Despite the emergence of the printing press, printing techniques proved too rudimentary to produce stylish invitations. However, newspapers became popular by the 1600s and the wealthier, literate class began printing wedding announcements in their local paper. Higher-quality printing became possible with the invention of the metal-plate engraving printing press in 1642, which allowed artists to engrave the wording of the invitation on a metal plate in reverse, which was then inked and stamped onto paper. Engraved invitations needed time to dry, so tissue paper would be placed on top to prevent ink smudges—this tradition remains to this day.
"Honour of your presence"
Have you ever received a wedding invitation with "honour" spelled out with the British-style "u"? This formal spelling style lets guests know that the wedding ceremony will be held in a place of worship, like a church.
"Tying the knot"
Ever wondered where this commonly used phrase came from? In many cultures, including during Celtic and Hindu weddings, the bride's and groom's hands are joined and tied together to symbolize the couple's commitment to each other and their new bond as a married couple. The Celctic ceremony ritual is called handfasting, while in Hindu weddings, the ceremony is called the hastmelap.
Back in the day, marriage meant expansion, from starting a family to increasing one's assets. Rice symbolized both fertility and prosperity, and tossing it at newlyweds at the conclusion of the wedding ceremony conveyed best wishes and good luck—for babies, bountiful harvests, and everything in between. Nowadays, the tossing tradition takes many forms, from dried lavender buds and blowing bubbles to biodegradable confetti.
The wedding cake
The tradition of a wedding cake also comes from ancient Rome, where guests broke a loaf of bread over the bride's head to symbolize fertility. The newlyweds would share a few bites while guests would scoop up the leftover crumbs for good luck. In medieval England, the bride and groom had to try to kiss over a pile of stacked spiced buns, scones, and cookies—a precursor to the tiered wedding cakes of today—supposedly ensuring a prosperous future if they were able to successfully smooch without toppling the whole thing over.
Saving the top cake tier
Traditionally, the top tier of the wedding cake was saved and kept frozen to be enjoyed once again at their future child's christening. Back in the olden days, many people assumed the couple would have a baby within a year, so by preserving the wedding cake, they wouldn't have to buy another dessert to celebrate the pregnancy or birth.

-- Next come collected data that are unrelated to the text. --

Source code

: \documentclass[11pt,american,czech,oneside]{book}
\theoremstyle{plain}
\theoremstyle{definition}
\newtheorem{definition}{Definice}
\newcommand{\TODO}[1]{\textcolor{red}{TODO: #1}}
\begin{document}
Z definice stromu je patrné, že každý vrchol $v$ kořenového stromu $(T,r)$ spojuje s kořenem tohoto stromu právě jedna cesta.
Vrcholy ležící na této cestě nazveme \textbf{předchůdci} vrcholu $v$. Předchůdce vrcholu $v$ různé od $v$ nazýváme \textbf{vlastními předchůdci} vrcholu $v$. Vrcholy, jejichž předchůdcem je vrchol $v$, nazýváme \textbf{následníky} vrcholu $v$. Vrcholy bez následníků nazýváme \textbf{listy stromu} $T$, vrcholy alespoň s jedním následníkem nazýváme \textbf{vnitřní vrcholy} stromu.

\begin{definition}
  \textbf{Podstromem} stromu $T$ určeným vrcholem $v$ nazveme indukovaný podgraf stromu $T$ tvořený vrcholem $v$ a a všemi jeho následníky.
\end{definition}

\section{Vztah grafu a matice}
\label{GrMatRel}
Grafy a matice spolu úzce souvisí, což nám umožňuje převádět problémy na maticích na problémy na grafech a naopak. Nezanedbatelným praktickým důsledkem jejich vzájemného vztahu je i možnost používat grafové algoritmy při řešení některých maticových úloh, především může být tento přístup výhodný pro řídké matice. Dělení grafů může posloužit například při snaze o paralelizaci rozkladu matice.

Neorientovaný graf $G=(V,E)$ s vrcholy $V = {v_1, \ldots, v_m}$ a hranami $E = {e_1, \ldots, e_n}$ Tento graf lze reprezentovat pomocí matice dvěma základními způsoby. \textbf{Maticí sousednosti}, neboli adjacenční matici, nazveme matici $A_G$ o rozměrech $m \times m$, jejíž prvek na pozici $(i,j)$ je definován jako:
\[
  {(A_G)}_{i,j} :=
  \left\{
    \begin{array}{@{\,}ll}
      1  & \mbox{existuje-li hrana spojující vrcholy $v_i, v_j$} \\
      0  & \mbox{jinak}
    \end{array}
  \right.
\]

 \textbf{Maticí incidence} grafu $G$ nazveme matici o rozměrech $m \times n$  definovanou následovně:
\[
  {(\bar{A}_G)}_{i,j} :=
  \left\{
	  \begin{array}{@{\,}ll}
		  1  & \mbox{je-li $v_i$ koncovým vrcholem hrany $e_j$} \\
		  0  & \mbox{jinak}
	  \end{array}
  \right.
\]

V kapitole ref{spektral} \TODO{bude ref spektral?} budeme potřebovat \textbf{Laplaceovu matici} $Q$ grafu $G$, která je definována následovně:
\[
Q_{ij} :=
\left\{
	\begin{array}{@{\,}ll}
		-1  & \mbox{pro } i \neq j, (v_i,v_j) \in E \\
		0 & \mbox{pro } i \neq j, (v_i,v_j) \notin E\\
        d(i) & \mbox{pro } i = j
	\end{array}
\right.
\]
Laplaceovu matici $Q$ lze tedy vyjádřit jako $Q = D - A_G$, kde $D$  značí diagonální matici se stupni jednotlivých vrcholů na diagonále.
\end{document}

Passing out wedding favors
Like many Western wedding traditions, wedding favors also date back in history to the European aristocracy. In the 16th century, as a show of wealth, couples gave guests a bomboniere—a small trinket box made of crystal, porcelain, and precious stones that was filled with candy or sugar cubes (keep in mind that sugar was an expensive delicacy at the time). As sugar became more affordable, bombonieres were succeeded by sugar-coated almonds (the now-traditional wedding favor of five Jordan almonds symbolizes five wishes for the newlyweds: health, wealth, happiness, fertility, and longevity).